Les députés nationaux élus du Nord-Kivu et de l’Ituri ont décidé, ce samedi 13 juin, de suspendre leur participation aux travaux parlementaires à l’Assemblée nationale, dénonçant un manque de volonté politique dans l’évaluation de l’état de siège instauré depuis plus de cinq ans dans leurs provinces.
La tension est montée lors d’une séance tenue à huis clos, consacrée à la question de l’état de siège, en présence des ministres de l’Intérieur, de la Défense et de la Justice.
Estimant que le débat n’était pas mené comme attendu, les élus concernés ont quitté l’hémicycle en signe de protestation.
Une indignation face à l’absence de débat
Devant la presse, Furaha Uma Daniel, député élu de Mahagi en Ituri, et Safari Nganizi Jacques, élu de Masisi et président du caucus des députés du Nord-Kivu, ont exprimé leur mécontentement face à ce qu’ils considèrent comme un blocage.
« Nous sommes ici pour présenter notre indignation par rapport au comportement de certains collègues d’autres provinces qui ne mesurent pas la gravité de ce qui se passe dans l’Est », a déclaré Furaha Uma Daniel.

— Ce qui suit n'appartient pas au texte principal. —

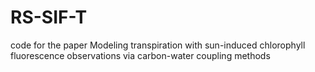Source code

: # RS-SIF-T
code for the paper Modeling transpiration with sun-induced chlorophyll fluorescence observations via carbon-water coupling methods
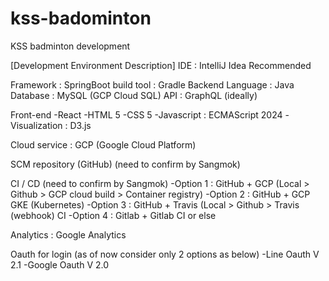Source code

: # kss-badominton
KSS badminton development

[Development Environment Description]
IDE : IntelliJ Idea Recommended

Framework : SpringBoot
build tool : Gradle
Backend Language : Java
Database : MySQL (GCP Cloud SQL)
API : GraphQL (ideally)

Front-end
-React
-HTML 5
-CSS 5
-Javascript : ECMAScript 2024
-Visualization : D3.js

Cloud service : GCP (Google Cloud Platform)

SCM repository (GitHub) (need to confirm by Sangmok)

CI / CD (need to confirm by Sangmok)
-Option 1 : GitHub + GCP (Local > Github > GCP cloud build > Container registry)
-Option 2 : GitHub + GCP GKE (Kubernetes)
-Option 3 : GitHub + Travis (Local > Github > Travis (webhook) CI 
-Option 4 : Gitlab + Gitlab CI
or else

Analytics : Google Analytics

Oauth for login (as of now consider only 2 options as below)
-Line Oauth   V 2.1
-Google Oauth V 2.0
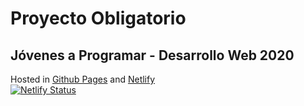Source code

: # Proyecto Obligatorio
## Jóvenes a Programar - Desarrollo Web 2020
Hosted in [Github Pages](https://htorresbobbio.github.io/Obligatorio-JaP-DW2020/) and [Netlify](https://inspiring-brown-8b315b.netlify.app/)\
[![Netlify Status](https://api.netlify.com/api/v1/badges/de6e18df-9993-4ffc-89d1-c940105fc3ad/deploy-status)](https://app.netlify.com/sites/inspiring-brown-8b315b/deploys)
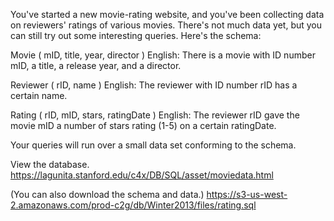
You've started a new movie-rating website, and you've been collecting data on reviewers' ratings of various movies. There's not much data yet, but you can still try out some interesting queries. Here's the schema: 

Movie ( mID, title, year, director ) 
English: There is a movie with ID number mID, a title, a release year, and a director. 

Reviewer ( rID, name ) 
English: The reviewer with ID number rID has a certain name. 

Rating ( rID, mID, stars, ratingDate ) 
English: The reviewer rID gave the movie mID a number of stars rating (1-5) on a certain ratingDate. 

Your queries will run over a small data set conforming to the schema.

View the database. 
https://lagunita.stanford.edu/c4x/DB/SQL/asset/moviedata.html

(You can also download the schema and data.) 
https://s3-us-west-2.amazonaws.com/prod-c2g/db/Winter2013/files/rating.sql

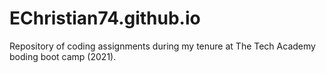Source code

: # EChristian74.github.io
Repository of coding assignments during my tenure at The Tech Academy boding boot camp (2021).
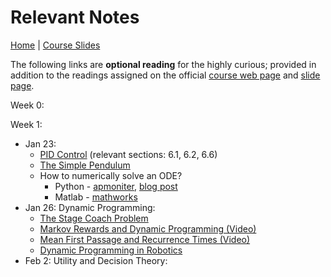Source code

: # [](#notes)Relevant Notes

[Home](https://infr11090.github.io) | [Course Slides](http://www.inf.ed.ac.uk/teaching/courses/dmr/lecturelist.html)

The following links are **optional reading** for the highly curious; provided in addition to the readings assigned on the official [course web page](http://www.inf.ed.ac.uk/teaching/courses/dmr) and [slide page](http://www.inf.ed.ac.uk/teaching/courses/dmr/lecturelist.html).

Week 0:

Week 1:
-   Jan 23:
    - [PID Control](https://www.cds.caltech.edu/~murray/courses/cds101/fa02/caltech/astrom-ch6.pdf) (relevant sections: 6.1, 6.2, 6.6)
    - [The Simple Pendulum](http://underactuated.csail.mit.edu/underactuated.html?chapter=2)
    - How to numerically solve an ODE?
        *   Python - [apmoniter](https://apmonitor.com/pdc/index.php/Main/SolveDifferentialEquations), [blog post](https://www.danham.me/r/2015/10/29/differential-eq.html)
        *   Matlab - [mathworks](https://uk.mathworks.com/help/matlab/math/choose-an-ode-solver.html)
-   Jan 26: Dynamic Programming:
    - [The Stage Coach Problem](https://www.ime.unicamp.br/~andreani/MS515/capitulo7.pdf)
    - [Markov Rewards and Dynamic Programming (Video)](https://www.youtube.com/watch?v=mNGVkKeMUtc)
    - [Mean First Passage and Recurrence Times (Video)](https://www.youtube.com/watch?v=fa5Bdv_94ZE)
    - [Dynamic Programming in Robotics](http://underactuated.csail.mit.edu/underactuated.html?chapter=10)
-   Feb 2: Utility and Decision Theory:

Il a déclaré l’absence d’un débat de fond sur la situation sécuritaire, évoquant notamment « l’agression de la RDC par le Rwanda via le M23 », ainsi que les massacres attribués aux ADF dans plusieurs territoires de l’Est, notamment à Beni, Mambasa et Irumu.

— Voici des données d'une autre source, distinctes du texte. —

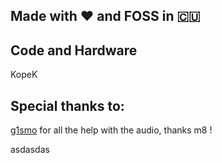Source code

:## Made with :heart: and FOSS in :cuba:

## Code and Hardware

KopeK

## Special thanks to:

[g1smo](https://github.com/g1smo) for all the help with the audio, thanks m8 !

asdasdas

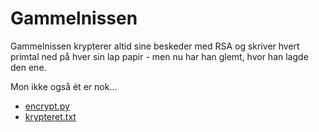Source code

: # Gammelnissen

Gammelnissen krypterer altid sine beskeder med RSA og skriver hvert primtal ned på hver sin lap papir - men nu har han glemt, hvor han lagde den ene.

Mon ikke også ét er nok...

- [encrypt.py](src/encrypt.py)
- [krypteret.txt](src/krypteret.txt)
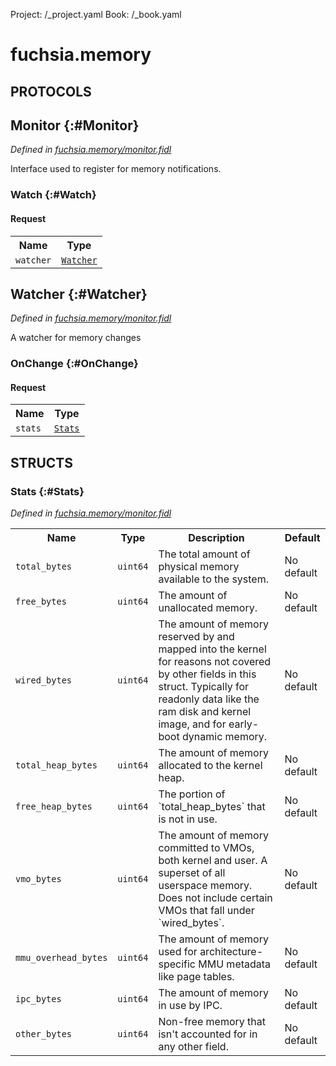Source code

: Project: /_project.yaml
Book: /_book.yaml

# fuchsia.memory


## **PROTOCOLS**

## Monitor {:#Monitor}
*Defined in [fuchsia.memory/monitor.fidl](https://fuchsia.googlesource.com/fuchsia/+/master/sdk/fidl/fuchsia.memory/monitor.fidl#8)*

 Interface used to register for memory notifications.

### Watch {:#Watch}


#### Request
<table>
    <tr><th>Name</th><th>Type</th></tr>
    <tr>
            <td><code>watcher</code></td>
            <td>
                <code><a class='link' href='#Watcher'>Watcher</a></code>
            </td>
        </tr></table>



## Watcher {:#Watcher}
*Defined in [fuchsia.memory/monitor.fidl](https://fuchsia.googlesource.com/fuchsia/+/master/sdk/fidl/fuchsia.memory/monitor.fidl#47)*

 A watcher for memory changes

### OnChange {:#OnChange}


#### Request
<table>
    <tr><th>Name</th><th>Type</th></tr>
    <tr>
            <td><code>stats</code></td>
            <td>
                <code><a class='link' href='#Stats'>Stats</a></code>
            </td>
        </tr></table>





## **STRUCTS**

### Stats {:#Stats}
*Defined in [fuchsia.memory/monitor.fidl](https://fuchsia.googlesource.com/fuchsia/+/master/sdk/fidl/fuchsia.memory/monitor.fidl#12)*





<table>
    <tr><th>Name</th><th>Type</th><th>Description</th><th>Default</th></tr><tr>
            <td><code>total_bytes</code></td>
            <td>
                <code>uint64</code>
            </td>
            <td> The total amount of physical memory available to the system.
</td>
            <td>No default</td>
        </tr><tr>
            <td><code>free_bytes</code></td>
            <td>
                <code>uint64</code>
            </td>
            <td> The amount of unallocated memory.
</td>
            <td>No default</td>
        </tr><tr>
            <td><code>wired_bytes</code></td>
            <td>
                <code>uint64</code>
            </td>
            <td> The amount of memory reserved by and mapped into the kernel for reasons
 not covered by other fields in this struct. Typically for readonly data
 like the ram disk and kernel image, and for early-boot dynamic memory.
</td>
            <td>No default</td>
        </tr><tr>
            <td><code>total_heap_bytes</code></td>
            <td>
                <code>uint64</code>
            </td>
            <td> The amount of memory allocated to the kernel heap.
</td>
            <td>No default</td>
        </tr><tr>
            <td><code>free_heap_bytes</code></td>
            <td>
                <code>uint64</code>
            </td>
            <td> The portion of `total_heap_bytes` that is not in use.
</td>
            <td>No default</td>
        </tr><tr>
            <td><code>vmo_bytes</code></td>
            <td>
                <code>uint64</code>
            </td>
            <td> The amount of memory committed to VMOs, both kernel and user.
 A superset of all userspace memory.
 Does not include certain VMOs that fall under `wired_bytes`.
</td>
            <td>No default</td>
        </tr><tr>
            <td><code>mmu_overhead_bytes</code></td>
            <td>
                <code>uint64</code>
            </td>
            <td> The amount of memory used for architecture-specific MMU metadata
 like page tables.
</td>
            <td>No default</td>
        </tr><tr>
            <td><code>ipc_bytes</code></td>
            <td>
                <code>uint64</code>
            </td>
            <td> The amount of memory in use by IPC.
</td>
            <td>No default</td>
        </tr><tr>
            <td><code>other_bytes</code></td>
            <td>
                <code>uint64</code>
            </td>
            <td> Non-free memory that isn't accounted for in any other field.
</td>
            <td>No default</td>
        </tr>
</table>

« Si ces populations sont exterminées, qui va nous voter ? Après de qui allons-nous rentrer pour rendre compte ? », at-il rassemblé.

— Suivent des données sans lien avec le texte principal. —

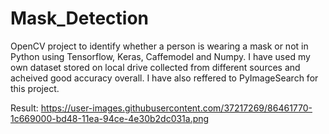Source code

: # Mask_Detection
OpenCV project to identify whether a person is wearing a mask or not in Python using Tensorflow, Keras, Caffemodel and Numpy.
I have used my own dataset stored on local drive collected from different sources and acheived good accuracy overall. I have also reffered to PyImageSearch for this project.

Result:
https://user-images.githubusercontent.com/37217269/86461770-1c669000-bd48-11ea-94ce-4e30b2dc031a.png


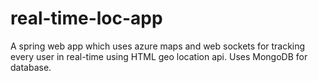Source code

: # real-time-loc-app
A spring web app which uses azure maps and web sockets for tracking every user in real-time using HTML geo location api. 
Uses MongoDB for database.
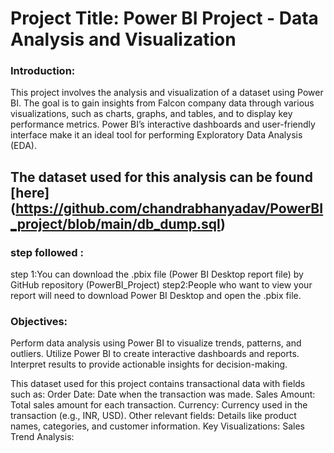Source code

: # Project Title: Power BI Project - Data Analysis and Visualization
### Introduction:
This project involves the analysis and visualization of a dataset using Power BI.
The goal is to gain insights from Falcon company  data through various visualizations, such as charts, graphs,
and tables, and to display key performance metrics. 
Power BI’s interactive dashboards and user-friendly interface make it an ideal tool for performing Exploratory Data Analysis (EDA).


## The dataset used for this analysis can be found [here] (https://github.com/chandrabhanyadav/PowerBI_project/blob/main/db_dump.sql)
### step followed :
  step 1:You can download the  .pbix file (Power BI Desktop report file) by GitHub repository (PowerBI_Project)
  step2:People who want to view your report will need to download Power BI Desktop and open the .pbix file.

### Objectives:
Perform data analysis using Power BI to visualize trends, patterns, and outliers.
Utilize Power BI to create interactive dashboards and reports.
Interpret results to provide actionable insights for decision-making.

This dataset used for this project contains transactional data with fields such as:
Order Date: Date when the transaction was made.
Sales Amount: Total sales amount for each transaction.
Currency: Currency used in the transaction (e.g., INR, USD).
Other relevant fields: Details like product names, categories, and customer information.
Key Visualizations:
Sales Trend Analysis:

« Une situation déplorable », selon Safari Nganizi
Prenant également la parole, Jacques Safari Nganizi a retracé les démarches entreprises depuis l’instauration de l’état de siège en 2021, affirmant que les élus réclament depuis longtemps un véritable débat parlementaire sur cette mesure.
« Depuis l’année 2021, l’année à laquelle le président de la République a décrété l’état de siège, nous avions sollicité des débats au niveau de l’Assemblée nationale pour l’examinateur, mais nous avons constaté que ces débats ne pouvaient pas être publics », at-il expliqué.
Le député s’est dit particulièrement choqué par la décision prise lors de la séance à huis clos.
« Nous sommes très déçus de voir que les collègues ont voté une motion pour suspendre les débats pendant que nous étions à huis clos », a-t-il ajouté.
Selon lui, cette décision intervient alors même que la situation sécuritaire reste critique dans plusieurs zones de l’Est.
« Le territoire de Beni, toute la province du Nord-Kivu, même l’Ituri, sont en proie à l’insécurité. Les ADF massacrent les populations à Beni. Il y a deux jours encore, ils ont attaqué la ville », a-t-il affirmé.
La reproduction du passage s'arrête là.